Regimental Timeline

Khaki

The use of khaki for military dress was developed in India the inventor was Lieutenant (afterwards Lieutenant General Sir Harry) Lumsden, who raised "The Queen's Own Corps of Guides" in December 1846.

Khaki
Route Marching. 2nd Battalion Queen's 1879, Peshawa, India.

Lumsden took the view that the border banditti could be best dealt with in a manner which they would well understand, if his own men wore their native style clothing, rather than adopt the semi-European dress then current in the Indian forces, and which the infantry battalions of the Punjab Frontier Force raised at the same time as the Guides were wearing.

No attempt at uniformity appears to have been made until the Corps had been in existence for more than a year, when they adopted a smock and wide pyjama trousers made of coarse home-spun material, a cotton turban, and over all in the cold weather, jerkins of sheepskin and wadded cotton jackets. All were dyed locally with the product of a dwarf palm known as mazari, which possessed the property of colouring white cloth a drabbish grey; an indigenous method of producing camouflage clothing developed by the tribesmen as the result of constant vendettas and domestic wars. The leather jackets, however, dyed unsuccessfully with mazari so mulberry juice was used instead, which produced a yellowy drab shade. This was the origin of drab or khaki uniform.

Camouflage clothing for those engaged in hostile operations where concealment afforded a prime factor to success was not a new military idea.
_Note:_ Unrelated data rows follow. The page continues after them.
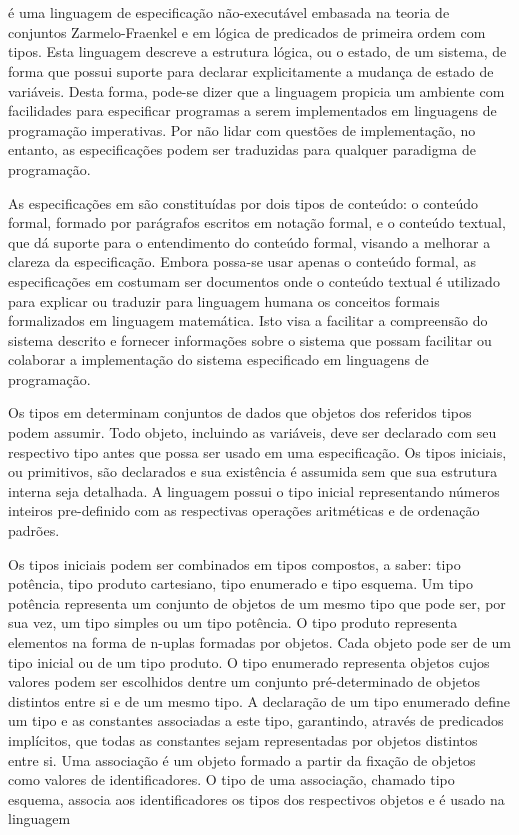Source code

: \section{\Z}\label{chap:revisaobib:z}
\Z \cite{ZMoura,ZNotation} é uma linguagem de especificação não-executável embasada na teoria de conjuntos Zarmelo-Fraenkel e em lógica de predicados de primeira ordem com tipos.
Esta linguagem descreve a estrutura lógica, ou o estado, de um sistema, de forma que possui suporte para declarar explicitamente a mudança de estado de variáveis.
Desta forma, pode-se dizer que a linguagem propicia um ambiente com facilidades para especificar programas a serem implementados em linguagens de programação imperativas.
Por não lidar com questões de implementação, no entanto, as especificações podem ser traduzidas para qualquer paradigma de programação.

As especificações em \Z são constituídas por dois tipos de conteúdo: o conteúdo formal, formado por parágrafos escritos em notação formal, e o conteúdo textual, que dá suporte para o entendimento do conteúdo formal, visando a melhorar a clareza da especificação.
Embora possa-se usar apenas o conteúdo formal, as especificações em \Z costumam ser documentos onde o conteúdo textual é utilizado para explicar ou traduzir para linguagem humana os conceitos formais formalizados em linguagem matemática.
Isto visa a facilitar a compreensão do sistema descrito e fornecer informações sobre o sistema que possam facilitar ou colaborar a implementação do sistema especificado em linguagens de programação.

Os tipos em \Z determinam conjuntos de dados que objetos dos referidos tipos podem assumir.
Todo objeto, incluindo as variáveis, deve ser declarado com seu respectivo tipo antes que possa ser usado em uma especificação.
Os tipos iniciais, ou primitivos, são declarados e sua existência é assumida sem que sua estrutura interna seja detalhada.
A linguagem possui o tipo inicial representando números inteiros pre-definido com as respectivas operações aritméticas e de ordenação padrões.

Os tipos iniciais podem ser combinados em tipos compostos, a saber: tipo potência, tipo produto cartesiano, tipo enumerado e tipo esquema.
Um tipo potência representa um conjunto de objetos de um mesmo tipo que pode ser, por sua vez, um tipo simples ou um tipo potência.
O tipo produto representa elementos na forma de n-uplas formadas por objetos.
Cada objeto pode ser de um tipo inicial ou de um tipo produto.
O tipo enumerado representa objetos cujos valores podem ser escolhidos dentre um conjunto pré-determinado de objetos distintos entre si e de um mesmo tipo.
A declaração de um tipo enumerado define um tipo e as constantes associadas a este tipo, garantindo, através de predicados implícitos, que todas as constantes sejam representadas por objetos distintos entre si.
Uma associação é um objeto formado a partir da fixação de objetos como valores de identificadores.
O tipo de uma associação, chamado tipo esquema, associa aos identificadores os tipos dos respectivos objetos e é usado na linguagem 

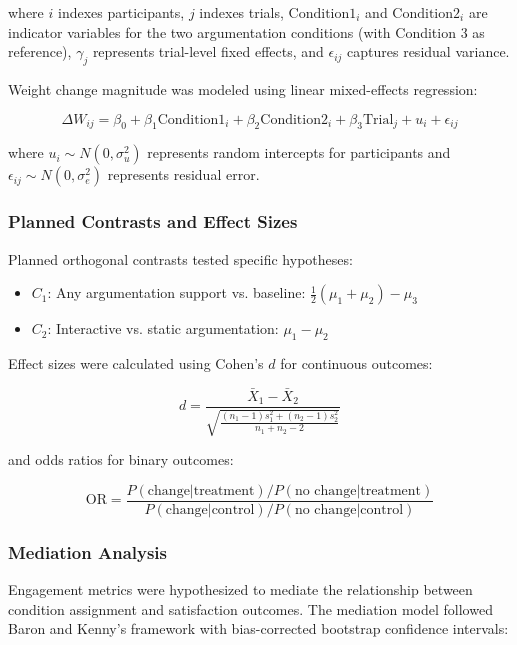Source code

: \documentclass[conference]{IEEEtran}
\begin{document}
where $i$ indexes participants, $j$ indexes trials, $\text{Condition1}_i$ and $\text{Condition2}_i$ are indicator variables for the two argumentation conditions (with Condition 3 as reference), $\gamma_j$ represents trial-level fixed effects, and $\epsilon_{ij}$ captures residual variance.

Weight change magnitude was modeled using linear mixed-effects regression:

\begin{equation}
\Delta W_{ij} = \beta_0 + \beta_1 \text{Condition1}_i + \beta_2 \text{Condition2}_i + \beta_3 \text{Trial}_j + u_i + \epsilon_{ij}
\end{equation}

where $u_i \sim N(0, \sigma_u^2)$ represents random intercepts for participants and $\epsilon_{ij} \sim N(0, \sigma_e^2)$ represents residual error.

\subsubsection{Planned Contrasts and Effect Sizes}

Planned orthogonal contrasts tested specific hypotheses:
\begin{itemize}
\item $C_1$: Any argumentation support vs. baseline: $\frac{1}{2}(\mu_1 + \mu_2) - \mu_3$
\item $C_2$: Interactive vs. static argumentation: $\mu_1 - \mu_2$
\end{itemize}

Effect sizes were calculated using Cohen's $d$ for continuous outcomes:

\begin{equation}
d = \frac{\bar{X}_1 - \bar{X}_2}{\sqrt{\frac{(n_1-1)s_1^2 + (n_2-1)s_2^2}{n_1+n_2-2}}}
\end{equation}

and odds ratios for binary outcomes:

\begin{equation}
\text{OR} = \frac{P(\text{change}|\text{treatment})/P(\text{no change}|\text{treatment})}{P(\text{change}|\text{control})/P(\text{no change}|\text{control})}
\end{equation}

\subsubsection{Mediation Analysis}

Engagement metrics were hypothesized to mediate the relationship between condition assignment and satisfaction outcomes. The mediation model followed Baron and Kenny's framework with bias-corrected bootstrap confidence intervals:
\end{document}
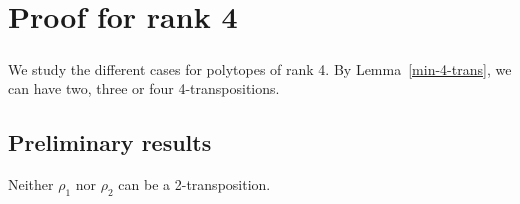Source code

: \chapter{Proof for rank 4}
\label{proof-4}

\paragraph{}
We study the different cases for polytopes of rank 4. By Lemma~\ref{min-4-trans}, we can have two, three or four 4-transpositions.

\section{Preliminary results}

\begin{theorem}
  Neither $\rho_1$ nor $\rho_2$ can be a 2-transposition.
\end{theorem}

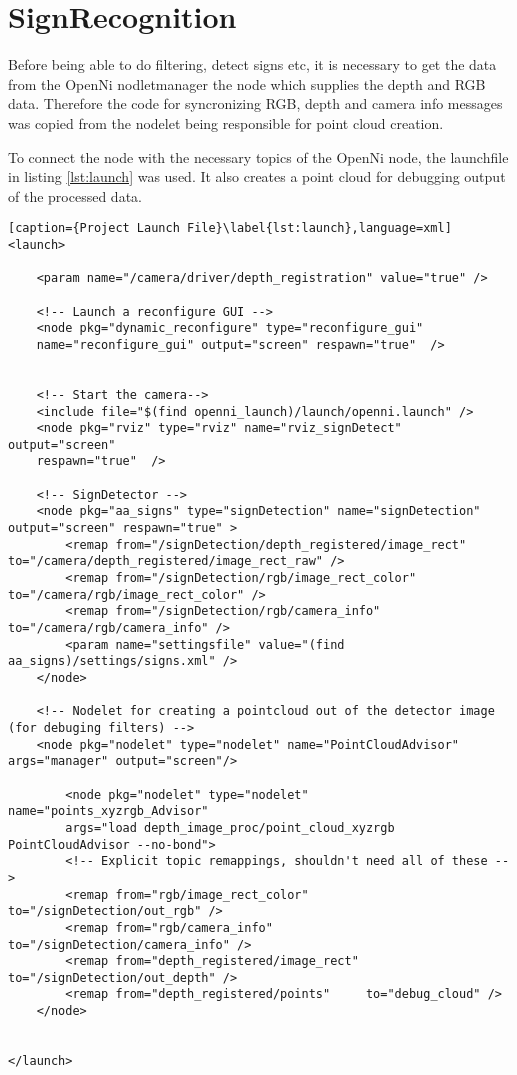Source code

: \graphicspath{{./Software/img/}}
\chapter{SignRecognition}
 
 Before being able to do filtering, detect signs etc, it is necessary to get the data from the OpenNi nodletmanager
 the node which supplies the depth and RGB data. Therefore the code for syncronizing RGB, 
 depth and camera info messages was copied from the nodelet being responsible 
 for point cloud creation. 
 
To connect the node with the necessary topics of the OpenNi node, the launchfile in listing \vref{lst:launch}
was used. It also creates a point cloud for debugging output of the processed data.

\begin{lstlisting}[caption={Project Launch File}\label{lst:launch},language=xml]
<launch>

	<param name="/camera/driver/depth_registration" value="true" />	

	<!-- Launch a reconfigure GUI -->
	<node pkg="dynamic_reconfigure" type="reconfigure_gui" 
	name="reconfigure_gui" output="screen" respawn="true"  />
	
	
	<!-- Start the camera-->
	<include file="$(find openni_launch)/launch/openni.launch" />
	<node pkg="rviz" type="rviz" name="rviz_signDetect" output="screen" 
	respawn="true"  />

	<!-- SignDetector -->
	<node pkg="aa_signs" type="signDetection" name="signDetection" output="screen" respawn="true" > 
 		<remap from="/signDetection/depth_registered/image_rect" 	to="/camera/depth_registered/image_rect_raw" />
 		<remap from="/signDetection/rgb/image_rect_color" 			to="/camera/rgb/image_rect_color" />
 		<remap from="/signDetection/rgb/camera_info" 				to="/camera/rgb/camera_info" />
 		<param name="settingsfile" value="(find aa_signs)/settings/signs.xml" />
	</node>

  	<!-- Nodelet for creating a pointcloud out of the detector image (for debuging filters) -->
	<node pkg="nodelet" type="nodelet" name="PointCloudAdvisor" args="manager" output="screen"/>

		<node pkg="nodelet" type="nodelet" name="points_xyzrgb_Advisor" 
		args="load depth_image_proc/point_cloud_xyzrgb PointCloudAdvisor --no-bond">
	    <!-- Explicit topic remappings, shouldn't need all of these -->
	    <remap from="rgb/image_rect_color"        to="/signDetection/out_rgb" />
	    <remap from="rgb/camera_info"             to="/signDetection/camera_info" />
	    <remap from="depth_registered/image_rect" to="/signDetection/out_depth" />
	    <remap from="depth_registered/points"     to="debug_cloud" />
  	</node>
  	
  	
</launch>
\end{lstlisting}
Its first use on any scale was during the colonizing wars in North America, two regiments then being dressed in short brown coats to make them less conspicuous in the woods. Then came the development of the rifleman dressed in dark green, operating as a scout and a sharpshooter to deal with the snipers who greatly harried the troops. Rifle regiments were subsequently formed, whose chief characteristic in tactical operations was concealment hence no colours were carried to mark the rallying point, no polish or pipe-clay which would show them up. So thus for a time green became the principal colour for concealment in the armies of the world, including that of India.

Khaki, however, was best suited to the barren rocky mountains and plains of the Indian North-west. All the units of the Punjab Frontier Force save one, - "Coke's Rifles" who stuck to indigo green - adopted khaki shortly after the Guides established it. Practically all the units hastily raised in the Punjab for service during the Great Mutiny 1857-58, wore it at that time.
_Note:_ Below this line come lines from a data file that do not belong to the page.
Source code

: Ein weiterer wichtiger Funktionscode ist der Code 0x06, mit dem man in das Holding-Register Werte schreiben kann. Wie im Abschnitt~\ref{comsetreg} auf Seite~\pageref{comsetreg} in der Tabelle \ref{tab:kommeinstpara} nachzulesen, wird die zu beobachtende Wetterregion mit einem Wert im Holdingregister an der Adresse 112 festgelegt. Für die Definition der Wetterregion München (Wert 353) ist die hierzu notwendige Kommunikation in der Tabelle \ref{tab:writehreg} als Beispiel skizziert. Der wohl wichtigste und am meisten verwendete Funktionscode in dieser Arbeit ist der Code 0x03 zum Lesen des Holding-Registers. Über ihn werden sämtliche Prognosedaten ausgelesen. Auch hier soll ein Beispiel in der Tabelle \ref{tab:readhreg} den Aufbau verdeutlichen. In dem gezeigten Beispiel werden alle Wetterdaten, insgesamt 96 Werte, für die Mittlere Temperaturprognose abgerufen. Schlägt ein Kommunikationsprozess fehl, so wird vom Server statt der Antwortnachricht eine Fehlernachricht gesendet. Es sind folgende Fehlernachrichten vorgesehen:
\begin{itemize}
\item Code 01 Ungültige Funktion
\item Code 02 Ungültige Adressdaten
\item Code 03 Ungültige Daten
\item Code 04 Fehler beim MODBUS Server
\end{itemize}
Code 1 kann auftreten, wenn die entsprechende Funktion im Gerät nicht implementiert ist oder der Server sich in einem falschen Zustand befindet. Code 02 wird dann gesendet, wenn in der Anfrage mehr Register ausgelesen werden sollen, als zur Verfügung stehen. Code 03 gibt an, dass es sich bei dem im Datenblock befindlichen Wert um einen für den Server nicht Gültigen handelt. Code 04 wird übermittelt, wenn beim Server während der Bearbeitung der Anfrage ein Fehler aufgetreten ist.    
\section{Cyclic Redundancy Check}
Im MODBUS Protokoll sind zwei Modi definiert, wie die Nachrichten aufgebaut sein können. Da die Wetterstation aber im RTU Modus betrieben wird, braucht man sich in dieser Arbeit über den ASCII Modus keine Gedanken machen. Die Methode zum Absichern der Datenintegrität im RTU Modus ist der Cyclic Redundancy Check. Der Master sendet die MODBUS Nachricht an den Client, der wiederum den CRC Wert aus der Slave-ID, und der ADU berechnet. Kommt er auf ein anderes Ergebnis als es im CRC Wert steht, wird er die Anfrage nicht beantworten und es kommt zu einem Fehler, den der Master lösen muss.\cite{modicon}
White uniform dyed dust colour was also then taken into use by British units, the first being the 52nd Foot, later the 2nd Oxfordshire and Buckinghamshire Light Infantry, at Sialkot on the 25th May 1857. During the Siege of Lucknow, which began in July 1857, archivists have recorded that the 32nd Foot, which became the 1st Duke of Com wall's Light Infantry, dyed their white uniforms an earth colour to make themselves less conspicuous. These two, however, despite what may be said to the contrary, were not the first British units to wear khaki, as the 2nd Battalion Highland Light Infantry wore drill doublets so coloured, during the Frontier War in South Africa in 1851-53. These, however, were isolated instances. And, what is more, khaki, except in a few instances, went out of general use in India as soon as the Great Mutiny was over.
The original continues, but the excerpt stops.